Our data have several limitations. Blood donors differ from the general population with respect to age, gender, and race/ethnicity. While these factors did not appear to have a large influence on WNV incidence in this study, blood donors may have behavioural differences compared to the general population that influence exposure to vector mosquitoes. In addition, blood donation is limited to persons aged ⩾16 years; therefore, our analysis was limited to the adult population. The completeness of reporting of WNND cases to national surveillance in the four-county area is unknown. Additionally, we acknowledge that we may have underestimated the true IgG seroprevalence of the other flaviviruses since the cross-reactivity of the assay is not likely 100%.

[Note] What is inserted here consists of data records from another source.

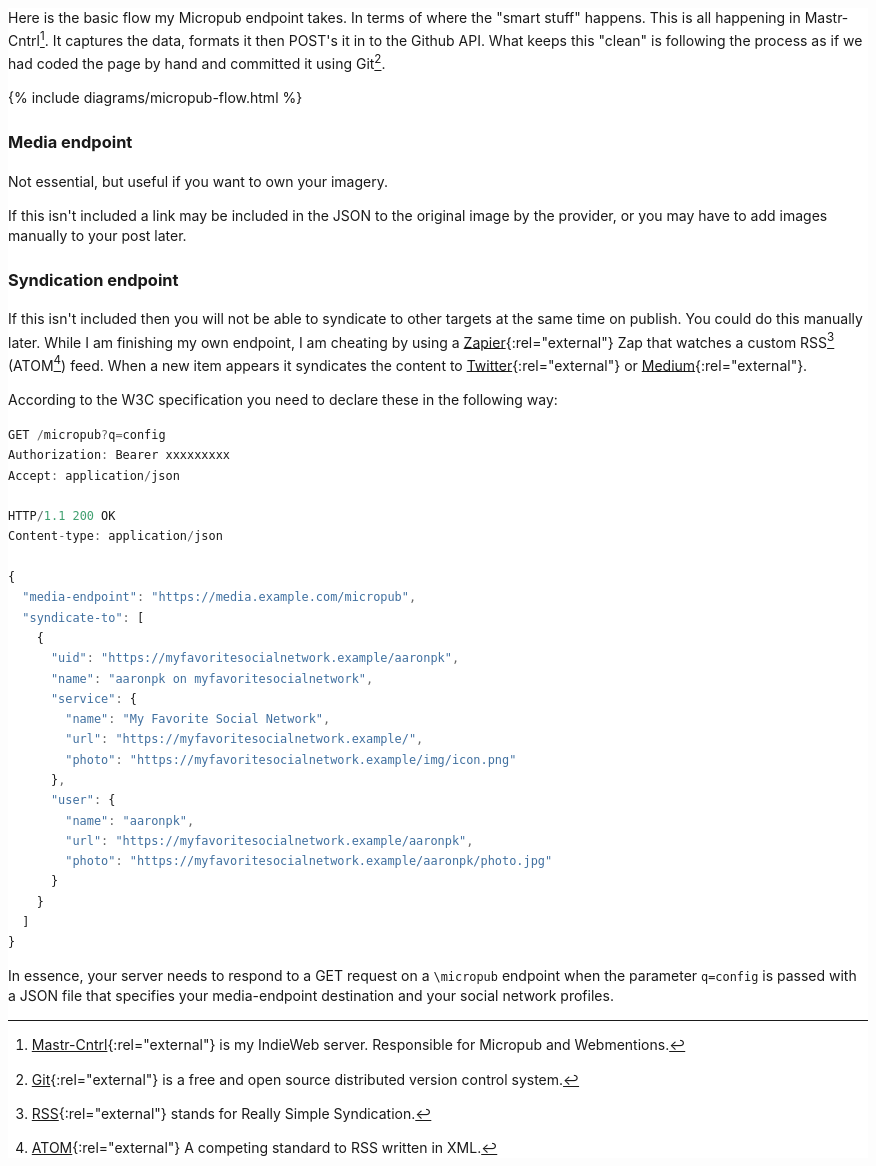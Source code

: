 Here is the basic flow my Micropub endpoint takes. In terms of where the "smart stuff" happens. This is all happening in Mastr-Cntrl[^8]. It captures the data, formats it then POST's it in to the Github API. What keeps this "clean" is following the process as if we had coded the page by hand and committed it using Git[^9].

{% include diagrams/micropub-flow.html %}

### Media endpoint

Not essential, but useful if you want to own your imagery.

If this isn't included a link may be included in the JSON to the original image by the provider,  or you may have to add images manually to your post later.

### Syndication endpoint

If this isn't included then you will not be able to syndicate to other targets at the same time on publish. You could do this manually later. While I am finishing my own endpoint, I am cheating by using a [Zapier](https://zapier.com){:rel="external"} Zap that watches a custom RSS[^11] (ATOM[^12]) feed. When a new item appears it syndicates the content to [Twitter](https://twitter.com){:rel="external"}  or [Medium](https://medium.com){:rel="external"}.

According to the W3C specification you need to declare these in the following way:

```javascript
GET /micropub?q=config
Authorization: Bearer xxxxxxxxx
Accept: application/json

HTTP/1.1 200 OK
Content-type: application/json

{
  "media-endpoint": "https://media.example.com/micropub",
  "syndicate-to": [
    {
      "uid": "https://myfavoritesocialnetwork.example/aaronpk",
      "name": "aaronpk on myfavoritesocialnetwork",
      "service": {
        "name": "My Favorite Social Network",
        "url": "https://myfavoritesocialnetwork.example/",
        "photo": "https://myfavoritesocialnetwork.example/img/icon.png"
      },
      "user": {
        "name": "aaronpk",
        "url": "https://myfavoritesocialnetwork.example/aaronpk",
        "photo": "https://myfavoritesocialnetwork.example/aaronpk/photo.jpg"
      }
    }
  ]
}
```

In essence, your server needs to respond to a GET request on a ```\micropub``` endpoint when the parameter ```q=config``` is passed with a JSON file that specifies your media-endpoint destination and your social network profiles.


[^1]: [POSSE](https://indieweb.org/POSSE){:rel="external"} Publish (on your) Own Site, Syndicate Elsewhere".
[^2]: [PESOS](https://indieweb.org/PESOS){:rel="external"} Publish Elsewhere, Syndicate (to your) Own Site".
[^3]: [Webmention](https://indieweb.org/Webmention){:rel="external"} is a web standard for mentions and conversations across the web".
[^4]: [Microservices](https://zapier.com/blog/what-are-webhooks/){:rel="external"} are an architectural style that structures an application as a collection of loosely coupled services, rather than one monolithic service.
[^5]: A [Webhook](https://en.wikipedia.org/wiki/Microservices){:rel="external"} is a way your website can communicate with another to prompt and action or share information.
[^6]: [Brid.gy](https://brid.gy){:rel="external"} is one way your website can Backfeed comments from other social networks that link to your post and aggregate them in one place.
[^7]: [Front Matter](https://jekyllrb.com/docs/front-matter/){:rel="external"} is formatted data specific to the file it is in.
[^8]: [Mastr-Cntrl](https://github.com/vipickering/mastr-cntrl){:rel="external"} is my IndieWeb server. Responsible for Micropub and Webmentions.
[^9]: [Git](https://git-scm.com){:rel="external"} is a free and open source distributed version control system.
[^10]: [Microsub](https://indieweb.org/Microsub){:rel="external"} provides a standardized way for reader apps to interact with feeds.
[^11]: [RSS](https://en.wikipedia.org/wiki/RSS){:rel="external"} stands for Really Simple Syndication.
[^12]: [ATOM](https://en.wikipedia.org/wiki/RSS#RSS_compared_with_Atom){:rel="external"} A competing standard to RSS written in XML.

In conclusion, our serosurvey indicated that over 1.8% of the population, or more than 82 000 people, in the Dallas–Fort Worth area became infected in the 2012 epidemic. At least 25–30% of these 82 000 infected persons would have been expected to develop West Nile fever [Reference Zou25], adding to the public health burden of the more than 350 reported cases of WNND. This outbreak reinforces the need for continued vigilance, particularly in high population centres located in WNV-endemic areas where mosquito control has the potential to prevent thousands of infections. Our analysis is similar to a previous estimate for infections per WNND case from a serosurvey of donors in North Dakota infected during 2002–2008, indicating no change in virulence as WNV has evolved into an endemic infection in the United States.
ACKNOWLEDGEMENTS
The authors acknowledge Amanda Noga and Olga Kosoy for performing the arbovirus serological testing. This work was supported by the Centers for Disease Control and Prevention (contract no. 200-2013-M- 58473).
DECLARATION OF INTEREST
Phillip Williamson is the Vice President of Creative Testing Solutions. The remaining authors have no conflict of interest to declare.